Background: Methicillin-resistant Staphylococcus aureus (MRSA) has become a worldwide concern as an epidemic bacterium and a cause of nosocomial and community-acquired infections. One of the major problems in the prevention and treatment of infections caused by MRSA strains is their multi-drug resistant trait, which causes the spread of infections and increases the mortality rate. Therefore, a rapid and accurate method is needed to identify MRSA strains, initiate appropriate antibiotic therapy, and control its infection. The aim of this study was to develop a twin lateral flow immunoassay system to detect methicillin-resistant Staphylococcus aureus (MRSA).

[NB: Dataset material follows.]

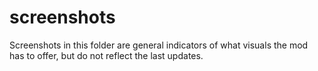 # screenshots

Screenshots in this folder are general indicators of what visuals the mod has
 to offer, but do not reflect the last updates.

Methods: First, BSA blocked AuNPs-anti-peptidoglycan antibody and AuNPs-anti-BSA antibody were used to detect Staphylococcus aureus (S. aureus). Then, AuNPs-anti-PBP2a antibody was used to specifically detect MRSA. Sensitivity, specificity and limit of detection of this twin immunoassay system were assessed using MRSA, methicillin susceptible S. aureus and clinical samples. Results were compared to those of cefoxitin disc diffusion (FOX30) and Polymerase Chain Reaction (PCR) as gold standards.
Results: The Limit of Detection (LOD) of this twin system were 103 and 104 CFU/ml for the first and second strips, respectively. Sensitivity and specificity of this innovative assay in detecting MRSA were 92.30 and 97.36%, compared to FOX30 and PCR, respectively.
Conclusion: High rates of sensitivity and specificity of this initiative system show its high potentials for rapid and accurate detection of MRSA.